My husband and I had spent the spectacular January morning roaming, eating and shopping our way through the Quarter. It seems to me that the talent in the area gets better with each visit, and upon turning in front of St. Louis Cathedral, which is considered to be the very best spot, we heard an amazing band.
I told my husband, “These guys aren’t just thrown together. They’re professionals. I wouldn’t be surprised if some of them aren’t with the Louisiana Philharmonic Orchestra or instructors at local colleges.”
As they broke into (no kidding) When the Saints Go Marching In (which most N.O. bands hate to play because it’s so overdone and touristy) I got to sing harmony and this guy said, “You know your stuff!” That’s when I asked him, “Are any of you professional musicians?” He laughed and and said, “All of us, sister.”
I wouldn’t be surprised if some of them had the last name “Marsalis.” They were really that good. The trumpet player in the red shirt in the photo above was the leader, and he was by far the star of the show.
Here are more street performers a few blocks over. The board on the ground is so you can hear her tap shoes. Sometimes the little kids will put bottle caps on their sneakers to make tap shoes.
But on to the shopping . . . I had been looking for a good winter hat the night before . . .
and finally found this cute little red felt cloche in Meyer The Hatter, which my husband and I love. We’ve purchased several nice hats from them over the years, and love their family business which claims to be the South’s largest hat store.
We try to stay off Bourbon St., but we had to cross it to get back to our hotel that night. The crowd seemed tame, but it was early by New Orleans standards. Of course, Mardi Gras is now underway and you can go ahead and quadruple this crowd in both size and “happy” levels for the next few weeks.

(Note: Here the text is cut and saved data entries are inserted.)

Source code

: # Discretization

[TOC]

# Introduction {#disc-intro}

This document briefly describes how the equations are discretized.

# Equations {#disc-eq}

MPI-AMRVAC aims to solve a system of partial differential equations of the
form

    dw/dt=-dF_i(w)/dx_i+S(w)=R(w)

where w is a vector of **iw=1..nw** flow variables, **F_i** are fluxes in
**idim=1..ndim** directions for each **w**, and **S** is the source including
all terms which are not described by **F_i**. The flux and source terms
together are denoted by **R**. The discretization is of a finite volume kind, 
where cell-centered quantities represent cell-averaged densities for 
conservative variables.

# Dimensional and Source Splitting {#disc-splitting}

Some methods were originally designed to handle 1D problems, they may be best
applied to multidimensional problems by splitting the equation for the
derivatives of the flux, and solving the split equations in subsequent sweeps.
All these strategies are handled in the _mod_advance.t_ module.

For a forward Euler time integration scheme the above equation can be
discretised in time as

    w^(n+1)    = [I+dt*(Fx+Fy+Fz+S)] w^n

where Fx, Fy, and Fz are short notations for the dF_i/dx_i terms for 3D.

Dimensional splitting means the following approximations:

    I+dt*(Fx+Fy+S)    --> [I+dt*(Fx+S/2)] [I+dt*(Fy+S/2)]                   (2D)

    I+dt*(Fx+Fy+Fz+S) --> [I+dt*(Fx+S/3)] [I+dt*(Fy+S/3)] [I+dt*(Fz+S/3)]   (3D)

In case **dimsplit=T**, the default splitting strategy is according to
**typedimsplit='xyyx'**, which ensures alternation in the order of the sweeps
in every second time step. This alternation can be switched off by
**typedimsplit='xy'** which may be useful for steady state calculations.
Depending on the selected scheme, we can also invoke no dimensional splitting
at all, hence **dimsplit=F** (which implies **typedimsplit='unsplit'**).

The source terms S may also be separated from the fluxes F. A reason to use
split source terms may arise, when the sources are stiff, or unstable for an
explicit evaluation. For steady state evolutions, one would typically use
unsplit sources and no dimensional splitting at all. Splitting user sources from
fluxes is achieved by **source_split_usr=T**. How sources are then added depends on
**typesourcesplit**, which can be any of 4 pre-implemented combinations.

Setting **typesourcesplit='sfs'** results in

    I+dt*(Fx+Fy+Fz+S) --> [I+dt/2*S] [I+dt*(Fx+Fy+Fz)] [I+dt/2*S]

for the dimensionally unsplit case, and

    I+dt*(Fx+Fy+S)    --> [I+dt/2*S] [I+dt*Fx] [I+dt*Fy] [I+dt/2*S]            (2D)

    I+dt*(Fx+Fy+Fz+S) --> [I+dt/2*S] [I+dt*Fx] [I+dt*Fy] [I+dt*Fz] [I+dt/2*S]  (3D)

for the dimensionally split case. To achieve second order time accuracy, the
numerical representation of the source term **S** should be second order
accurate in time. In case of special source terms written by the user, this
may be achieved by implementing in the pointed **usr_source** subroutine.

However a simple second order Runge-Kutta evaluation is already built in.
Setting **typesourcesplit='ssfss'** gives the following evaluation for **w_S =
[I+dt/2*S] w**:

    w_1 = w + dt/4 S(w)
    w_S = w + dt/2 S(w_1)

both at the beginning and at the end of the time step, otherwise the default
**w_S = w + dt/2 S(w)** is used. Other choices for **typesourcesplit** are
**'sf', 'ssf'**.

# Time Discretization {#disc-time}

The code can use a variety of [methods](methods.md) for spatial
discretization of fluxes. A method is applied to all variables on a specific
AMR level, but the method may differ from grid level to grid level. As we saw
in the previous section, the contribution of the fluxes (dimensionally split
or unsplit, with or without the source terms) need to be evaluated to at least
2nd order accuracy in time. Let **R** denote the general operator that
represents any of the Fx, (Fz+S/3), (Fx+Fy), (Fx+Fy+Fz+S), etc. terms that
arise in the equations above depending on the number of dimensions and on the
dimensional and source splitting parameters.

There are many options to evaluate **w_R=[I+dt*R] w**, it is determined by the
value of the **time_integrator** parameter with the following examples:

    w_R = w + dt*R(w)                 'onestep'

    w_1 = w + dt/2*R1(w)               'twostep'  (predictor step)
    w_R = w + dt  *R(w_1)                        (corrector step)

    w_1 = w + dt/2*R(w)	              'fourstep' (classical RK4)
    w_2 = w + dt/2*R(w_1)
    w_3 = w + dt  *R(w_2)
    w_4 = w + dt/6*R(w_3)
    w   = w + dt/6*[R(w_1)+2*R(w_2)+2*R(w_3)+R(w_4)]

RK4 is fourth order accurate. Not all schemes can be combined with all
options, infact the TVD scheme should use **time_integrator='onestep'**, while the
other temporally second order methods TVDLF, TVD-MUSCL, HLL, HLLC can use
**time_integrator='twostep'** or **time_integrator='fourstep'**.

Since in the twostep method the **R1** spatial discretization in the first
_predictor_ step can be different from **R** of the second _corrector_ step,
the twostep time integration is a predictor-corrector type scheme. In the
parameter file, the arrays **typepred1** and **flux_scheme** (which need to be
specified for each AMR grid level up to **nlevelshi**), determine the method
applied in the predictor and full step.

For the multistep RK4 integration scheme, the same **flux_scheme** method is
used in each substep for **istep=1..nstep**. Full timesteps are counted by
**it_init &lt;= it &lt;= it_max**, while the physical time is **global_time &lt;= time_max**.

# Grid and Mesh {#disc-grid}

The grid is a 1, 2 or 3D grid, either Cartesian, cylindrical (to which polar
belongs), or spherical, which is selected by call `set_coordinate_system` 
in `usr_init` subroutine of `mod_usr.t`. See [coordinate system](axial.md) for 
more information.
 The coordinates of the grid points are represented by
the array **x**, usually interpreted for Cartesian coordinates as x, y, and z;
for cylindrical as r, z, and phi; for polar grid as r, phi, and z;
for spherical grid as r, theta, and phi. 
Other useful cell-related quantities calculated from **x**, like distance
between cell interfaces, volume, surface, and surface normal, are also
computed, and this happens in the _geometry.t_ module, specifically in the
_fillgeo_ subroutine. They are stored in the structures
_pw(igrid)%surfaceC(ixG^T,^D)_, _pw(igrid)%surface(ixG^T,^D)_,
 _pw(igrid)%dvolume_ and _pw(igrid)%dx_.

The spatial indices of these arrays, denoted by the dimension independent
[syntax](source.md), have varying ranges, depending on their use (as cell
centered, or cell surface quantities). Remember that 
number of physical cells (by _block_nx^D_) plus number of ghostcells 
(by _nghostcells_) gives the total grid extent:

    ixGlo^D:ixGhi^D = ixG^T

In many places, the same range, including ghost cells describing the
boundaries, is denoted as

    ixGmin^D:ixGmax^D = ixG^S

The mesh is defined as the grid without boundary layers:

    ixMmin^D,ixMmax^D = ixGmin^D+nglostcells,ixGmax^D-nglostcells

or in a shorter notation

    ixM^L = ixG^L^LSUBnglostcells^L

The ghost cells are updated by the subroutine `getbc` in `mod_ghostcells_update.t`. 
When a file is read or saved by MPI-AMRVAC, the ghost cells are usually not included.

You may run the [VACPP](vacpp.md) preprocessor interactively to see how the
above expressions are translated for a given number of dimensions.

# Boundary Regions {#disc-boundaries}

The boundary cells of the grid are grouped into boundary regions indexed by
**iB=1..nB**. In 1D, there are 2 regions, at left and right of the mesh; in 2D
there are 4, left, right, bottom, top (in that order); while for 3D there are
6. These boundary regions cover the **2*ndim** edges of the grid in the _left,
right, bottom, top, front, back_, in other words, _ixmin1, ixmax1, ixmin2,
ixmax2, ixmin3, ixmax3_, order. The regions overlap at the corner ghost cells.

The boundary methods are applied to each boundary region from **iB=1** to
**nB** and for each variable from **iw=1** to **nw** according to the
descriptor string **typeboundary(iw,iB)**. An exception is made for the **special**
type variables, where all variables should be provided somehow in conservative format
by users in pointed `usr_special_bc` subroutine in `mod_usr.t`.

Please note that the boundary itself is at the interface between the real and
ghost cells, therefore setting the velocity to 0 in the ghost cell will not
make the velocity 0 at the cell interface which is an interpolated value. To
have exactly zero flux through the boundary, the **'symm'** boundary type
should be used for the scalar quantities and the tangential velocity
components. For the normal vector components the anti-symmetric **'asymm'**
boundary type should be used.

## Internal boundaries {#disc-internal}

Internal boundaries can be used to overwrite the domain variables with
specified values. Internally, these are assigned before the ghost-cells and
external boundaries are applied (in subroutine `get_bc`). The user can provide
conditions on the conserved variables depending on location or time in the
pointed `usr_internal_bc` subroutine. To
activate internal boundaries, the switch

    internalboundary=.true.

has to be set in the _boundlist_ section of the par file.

No where else could you look at this building and say, “Oh, how charming!” If this were in Fairhope, people would be screaming about city ordinances, but in the French Quarter? Sigh . . . isn’t it dreamy?
the best gelato I’ve found in the United States at La Divina. After my last post on the Southern Food and Beverage Museum, several of you mentioned you are getting ready for a trip to The Big Easy. Just so you’ll know, La Davina is high on my list of recommendations.
One other place I’d recommend is The Bombay Club. Tucked away on Conti Street. Much quieter and more chic than most French Quarter establishments, it was a dressier crowd with an excellent jazz combo.
My friend Ron from Uptown Acorn lives in New Orleans and says The Bombay Club is one of his favorites as well. We ate Satsuma Creme’ Brulee’ for dessert. Wow.
The last thing I’ll show you is this stop sign post that looks like some type of ornamental iron – it’s really a cell phone tower. I put my hand on it and could feel it vibrating. “It gave me cancer.” I told my husband. “You think everything gives you cancer.” he said. To which I told him more gelato would counteract the radiation.